Distributed Tracing!

Distributed Tracing
Red Hat Distributed Tracing Platform
Red Hat Distributed Tracing Data Collection
Jaeger
OpenTelemetry
06.07.20226 min read

Senior software engineer Sally Ann O'Malley describes recent additions to the Operate First cloud that simplify the collection of OpenTelemetry data. Catch her on K8s slack or GitHub @sallyom

Over the past few years, the open source project OpenTelemetry has advanced cloud-native observability. As modern software platforms have become more distributed and complex, observing application data has become more critical and also more difficult. OpenTelemetry is a collection of tools, APIs, standards, and SDKs to instrument, generate, collect, and export telemetry data (metrics, logs, and traces). With OpenTelemetry (OTLP), end-users and developers are empowered to choose a telemetry backend that suits their needs. It is vendor neutral, open source, and is supported by industry leaders in the observability space. This post describes recent additions to the Operate First community cloud that have made it easy for users to collect and analyze OTLP.

To learn more about the Operate First community cloud and how you can access it, visit the onboarding docs. If, like me, you're a developer wishing to deploy your applications and perform testing in a production environment, you might start here.
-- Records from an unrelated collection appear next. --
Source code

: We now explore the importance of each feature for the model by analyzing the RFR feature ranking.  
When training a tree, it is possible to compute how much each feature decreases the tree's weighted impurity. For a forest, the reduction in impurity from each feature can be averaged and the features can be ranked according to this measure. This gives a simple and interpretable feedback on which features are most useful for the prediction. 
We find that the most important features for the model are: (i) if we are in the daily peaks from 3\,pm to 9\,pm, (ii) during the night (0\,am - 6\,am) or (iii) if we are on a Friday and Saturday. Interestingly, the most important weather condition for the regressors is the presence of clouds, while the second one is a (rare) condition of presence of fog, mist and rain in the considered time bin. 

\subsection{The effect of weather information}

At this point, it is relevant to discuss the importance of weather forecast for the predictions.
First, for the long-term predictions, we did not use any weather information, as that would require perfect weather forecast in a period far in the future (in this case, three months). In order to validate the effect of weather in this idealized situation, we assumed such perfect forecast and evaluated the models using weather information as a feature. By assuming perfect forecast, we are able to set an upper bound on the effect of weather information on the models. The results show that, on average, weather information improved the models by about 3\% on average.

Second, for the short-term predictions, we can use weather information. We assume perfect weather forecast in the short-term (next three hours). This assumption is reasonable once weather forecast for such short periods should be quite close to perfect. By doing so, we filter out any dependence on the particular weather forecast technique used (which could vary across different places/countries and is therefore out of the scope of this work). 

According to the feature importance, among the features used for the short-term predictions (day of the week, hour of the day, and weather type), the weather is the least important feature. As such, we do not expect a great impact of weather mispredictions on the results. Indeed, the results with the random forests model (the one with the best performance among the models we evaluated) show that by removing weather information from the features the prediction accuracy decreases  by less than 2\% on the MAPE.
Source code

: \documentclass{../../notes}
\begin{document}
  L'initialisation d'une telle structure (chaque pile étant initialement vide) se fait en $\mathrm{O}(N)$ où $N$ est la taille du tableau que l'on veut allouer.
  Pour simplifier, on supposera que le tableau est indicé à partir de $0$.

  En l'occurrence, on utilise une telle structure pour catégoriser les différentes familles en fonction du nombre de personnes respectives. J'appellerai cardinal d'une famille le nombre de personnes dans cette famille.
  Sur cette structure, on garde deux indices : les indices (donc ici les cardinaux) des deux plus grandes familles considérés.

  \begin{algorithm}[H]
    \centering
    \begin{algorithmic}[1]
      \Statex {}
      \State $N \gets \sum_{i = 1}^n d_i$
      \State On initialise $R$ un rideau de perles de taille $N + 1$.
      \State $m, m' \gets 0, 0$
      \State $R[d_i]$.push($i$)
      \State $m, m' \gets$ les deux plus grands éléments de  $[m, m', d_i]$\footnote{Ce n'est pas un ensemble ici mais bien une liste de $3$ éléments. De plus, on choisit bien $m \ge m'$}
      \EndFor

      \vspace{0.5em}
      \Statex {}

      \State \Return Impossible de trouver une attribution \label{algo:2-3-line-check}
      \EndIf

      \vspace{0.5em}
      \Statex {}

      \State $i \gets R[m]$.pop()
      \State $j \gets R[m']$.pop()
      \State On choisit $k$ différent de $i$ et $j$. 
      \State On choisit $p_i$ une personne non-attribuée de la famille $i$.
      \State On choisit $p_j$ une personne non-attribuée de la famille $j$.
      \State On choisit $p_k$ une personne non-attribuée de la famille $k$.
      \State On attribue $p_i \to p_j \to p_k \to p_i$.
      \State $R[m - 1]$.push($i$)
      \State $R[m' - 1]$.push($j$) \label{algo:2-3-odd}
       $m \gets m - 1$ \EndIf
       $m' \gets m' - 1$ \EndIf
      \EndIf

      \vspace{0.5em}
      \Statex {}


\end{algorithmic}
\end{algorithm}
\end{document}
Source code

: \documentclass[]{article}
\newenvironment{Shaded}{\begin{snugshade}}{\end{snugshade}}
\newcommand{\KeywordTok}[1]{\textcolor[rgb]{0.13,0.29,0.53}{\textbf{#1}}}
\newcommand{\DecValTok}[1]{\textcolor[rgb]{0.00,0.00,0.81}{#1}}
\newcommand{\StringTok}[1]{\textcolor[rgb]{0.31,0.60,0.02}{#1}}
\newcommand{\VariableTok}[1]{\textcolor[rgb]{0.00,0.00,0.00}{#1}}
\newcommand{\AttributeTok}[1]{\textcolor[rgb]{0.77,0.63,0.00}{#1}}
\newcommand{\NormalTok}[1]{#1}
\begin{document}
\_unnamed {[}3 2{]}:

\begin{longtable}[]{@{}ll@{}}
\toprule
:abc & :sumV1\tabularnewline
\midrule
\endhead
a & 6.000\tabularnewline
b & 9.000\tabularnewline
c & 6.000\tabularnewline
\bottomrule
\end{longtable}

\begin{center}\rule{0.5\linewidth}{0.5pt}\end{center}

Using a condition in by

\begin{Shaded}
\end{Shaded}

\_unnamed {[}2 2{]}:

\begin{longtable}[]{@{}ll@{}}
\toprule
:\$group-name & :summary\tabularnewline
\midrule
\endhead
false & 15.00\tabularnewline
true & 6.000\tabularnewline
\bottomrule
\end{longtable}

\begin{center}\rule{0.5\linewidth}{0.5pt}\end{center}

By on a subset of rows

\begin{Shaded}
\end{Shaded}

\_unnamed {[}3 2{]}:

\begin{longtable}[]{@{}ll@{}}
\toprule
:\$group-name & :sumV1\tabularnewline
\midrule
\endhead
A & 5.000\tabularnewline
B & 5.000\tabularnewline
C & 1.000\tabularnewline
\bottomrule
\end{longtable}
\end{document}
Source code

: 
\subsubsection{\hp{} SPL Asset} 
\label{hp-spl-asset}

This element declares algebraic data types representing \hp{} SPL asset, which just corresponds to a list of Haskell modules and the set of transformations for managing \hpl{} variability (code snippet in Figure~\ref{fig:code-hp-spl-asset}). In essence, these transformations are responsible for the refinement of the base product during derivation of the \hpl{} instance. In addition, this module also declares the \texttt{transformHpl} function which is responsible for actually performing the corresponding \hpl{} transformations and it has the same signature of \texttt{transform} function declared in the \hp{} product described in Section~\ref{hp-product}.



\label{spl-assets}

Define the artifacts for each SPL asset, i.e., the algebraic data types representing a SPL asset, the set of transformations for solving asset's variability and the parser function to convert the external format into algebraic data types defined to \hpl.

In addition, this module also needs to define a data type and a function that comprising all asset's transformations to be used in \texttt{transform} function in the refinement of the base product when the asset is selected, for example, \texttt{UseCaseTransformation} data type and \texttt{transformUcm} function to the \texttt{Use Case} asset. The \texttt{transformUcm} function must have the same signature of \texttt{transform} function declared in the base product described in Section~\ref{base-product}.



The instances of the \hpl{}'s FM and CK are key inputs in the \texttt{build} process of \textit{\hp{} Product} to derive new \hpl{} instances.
From there you can onboard your Kubernetes based cloud-native workloads with help from the Operate First community.

Recently, two Operators were deployed on the Operate First Smaug cluster that enable collection of OTLP data from any application. The operators are Red Hat Distributed Tracing Platform and Red Hat Distributed Tracing Data Collection. The former includes a Jaeger operator for visualizing OTLP data and the latter includes the OpenTelemetry operator that manages namespaced OpenTelemetryCollectors to collect OTLP. These and many other operators are available from the Certified OpenShift Operators Hub. This post describes how to connect your applications and workloads to these distributed tracing operators to reach your observability goals. For an excellent overview of observability in general, check out this blog from Ben Evans and Red Hat Developer.

Table of Contents

Introduction

With OpenTelemetry, it is relatively straight-forward and usually involves a few lines of code to add OTLP instrumentation. In fact, it is a core mission of the OpenTelemetry project to make instrumenting easy and universal, to uncouple instrumentation from data storage and analysis. The instrumentation docs are an excellent starting place. The more complicated issue is how to collect, export, visualize, and analyze application data. That is what has been simplified with the distributed tracing operators now running in Operate First.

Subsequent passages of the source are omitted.